**ASSIGNMENT**
Your answer should consist of every line in the records that holds "trái".

Collected data
▼

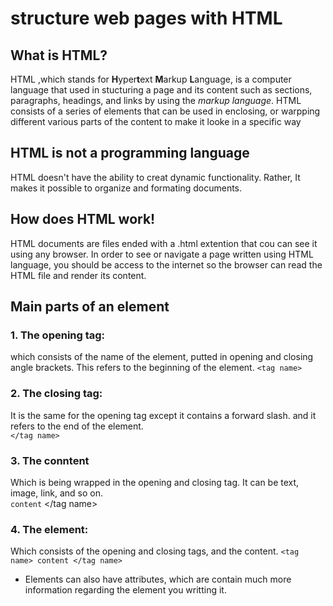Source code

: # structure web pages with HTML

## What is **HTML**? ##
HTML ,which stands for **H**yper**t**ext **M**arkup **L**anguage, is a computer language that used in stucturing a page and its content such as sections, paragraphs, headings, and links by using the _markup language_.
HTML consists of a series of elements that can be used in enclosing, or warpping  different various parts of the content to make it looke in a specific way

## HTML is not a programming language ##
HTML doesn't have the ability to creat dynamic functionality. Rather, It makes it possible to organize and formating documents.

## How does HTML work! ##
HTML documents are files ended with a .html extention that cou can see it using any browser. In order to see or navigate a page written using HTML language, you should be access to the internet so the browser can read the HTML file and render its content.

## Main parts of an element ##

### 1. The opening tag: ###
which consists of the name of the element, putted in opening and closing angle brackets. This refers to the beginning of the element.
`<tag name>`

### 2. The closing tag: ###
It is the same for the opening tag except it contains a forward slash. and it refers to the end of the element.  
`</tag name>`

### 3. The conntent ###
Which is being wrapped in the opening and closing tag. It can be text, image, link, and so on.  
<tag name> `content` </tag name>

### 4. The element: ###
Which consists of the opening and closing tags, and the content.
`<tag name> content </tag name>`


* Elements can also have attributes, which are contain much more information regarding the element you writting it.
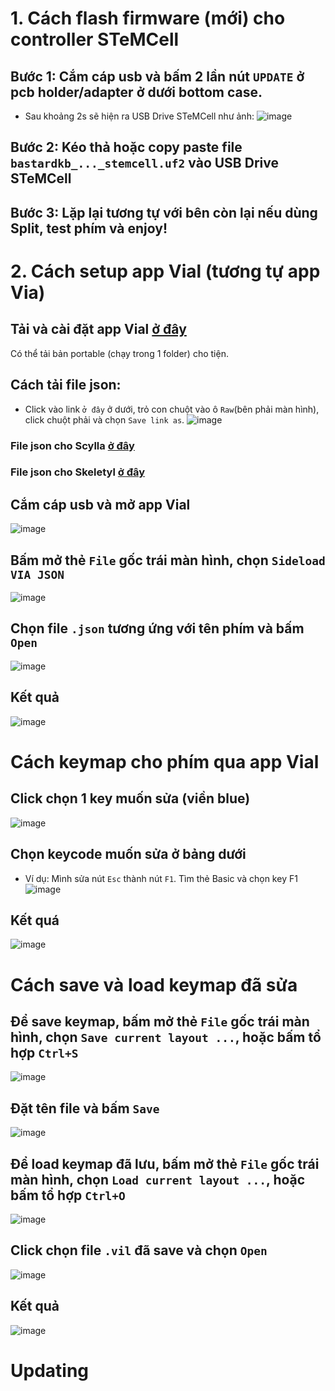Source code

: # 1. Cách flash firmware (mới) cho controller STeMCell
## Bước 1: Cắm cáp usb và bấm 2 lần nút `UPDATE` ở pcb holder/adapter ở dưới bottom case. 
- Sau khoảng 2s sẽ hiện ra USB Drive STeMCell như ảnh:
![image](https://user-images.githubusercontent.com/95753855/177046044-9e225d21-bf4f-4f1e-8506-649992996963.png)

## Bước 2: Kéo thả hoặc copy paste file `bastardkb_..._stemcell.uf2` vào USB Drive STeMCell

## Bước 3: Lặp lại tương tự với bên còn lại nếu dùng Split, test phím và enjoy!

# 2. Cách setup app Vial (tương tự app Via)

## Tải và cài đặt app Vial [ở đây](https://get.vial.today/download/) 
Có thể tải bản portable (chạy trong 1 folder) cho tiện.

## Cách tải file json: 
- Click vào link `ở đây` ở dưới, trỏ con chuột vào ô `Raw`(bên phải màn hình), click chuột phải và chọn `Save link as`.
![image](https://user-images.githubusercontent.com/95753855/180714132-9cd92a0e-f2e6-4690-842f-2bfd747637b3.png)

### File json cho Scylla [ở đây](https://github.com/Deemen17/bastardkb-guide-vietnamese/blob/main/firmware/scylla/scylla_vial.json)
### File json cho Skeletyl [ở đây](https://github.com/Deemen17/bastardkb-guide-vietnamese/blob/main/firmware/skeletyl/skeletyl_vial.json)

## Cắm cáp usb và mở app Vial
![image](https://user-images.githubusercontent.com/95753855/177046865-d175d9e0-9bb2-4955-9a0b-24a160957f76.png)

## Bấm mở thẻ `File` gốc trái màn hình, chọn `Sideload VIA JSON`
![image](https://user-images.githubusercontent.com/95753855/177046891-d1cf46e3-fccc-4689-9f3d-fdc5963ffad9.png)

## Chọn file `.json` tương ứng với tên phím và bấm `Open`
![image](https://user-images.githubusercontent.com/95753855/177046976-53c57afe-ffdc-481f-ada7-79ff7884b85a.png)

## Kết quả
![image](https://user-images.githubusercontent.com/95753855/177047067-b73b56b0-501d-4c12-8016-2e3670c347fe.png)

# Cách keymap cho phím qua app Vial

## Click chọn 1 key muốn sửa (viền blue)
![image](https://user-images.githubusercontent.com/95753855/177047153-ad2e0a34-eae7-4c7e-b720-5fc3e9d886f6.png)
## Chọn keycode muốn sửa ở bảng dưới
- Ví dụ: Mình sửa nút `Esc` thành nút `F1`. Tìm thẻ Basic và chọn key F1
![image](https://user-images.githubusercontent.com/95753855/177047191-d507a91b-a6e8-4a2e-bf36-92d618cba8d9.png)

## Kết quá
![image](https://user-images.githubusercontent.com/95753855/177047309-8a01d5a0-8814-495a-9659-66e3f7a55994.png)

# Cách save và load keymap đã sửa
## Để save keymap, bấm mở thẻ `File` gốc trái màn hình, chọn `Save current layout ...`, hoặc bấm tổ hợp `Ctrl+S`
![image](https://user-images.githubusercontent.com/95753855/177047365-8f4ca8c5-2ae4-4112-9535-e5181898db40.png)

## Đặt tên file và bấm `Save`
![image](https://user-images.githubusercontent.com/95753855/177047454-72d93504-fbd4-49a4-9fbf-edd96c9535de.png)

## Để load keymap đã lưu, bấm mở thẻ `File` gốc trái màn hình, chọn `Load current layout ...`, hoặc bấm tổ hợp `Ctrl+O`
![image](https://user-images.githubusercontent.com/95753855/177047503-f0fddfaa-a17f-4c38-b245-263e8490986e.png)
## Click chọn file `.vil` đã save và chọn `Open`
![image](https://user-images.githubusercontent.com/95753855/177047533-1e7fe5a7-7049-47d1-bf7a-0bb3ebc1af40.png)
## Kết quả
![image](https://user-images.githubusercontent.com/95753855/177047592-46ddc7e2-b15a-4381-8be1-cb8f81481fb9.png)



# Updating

▲

**YOUR SOLUTION**
## Bấm mở thẻ `File` gốc trái màn hình, chọn `Sideload VIA JSON`
## Để save keymap, bấm mở thẻ `File` gốc trái màn hình, chọn `Save current layout ...`, hoặc bấm tổ hợp `Ctrl+S`
## Để load keymap đã lưu, bấm mở thẻ `File` gốc trái màn hình, chọn `Load current layout ...`, hoặc bấm tổ hợp `Ctrl+O`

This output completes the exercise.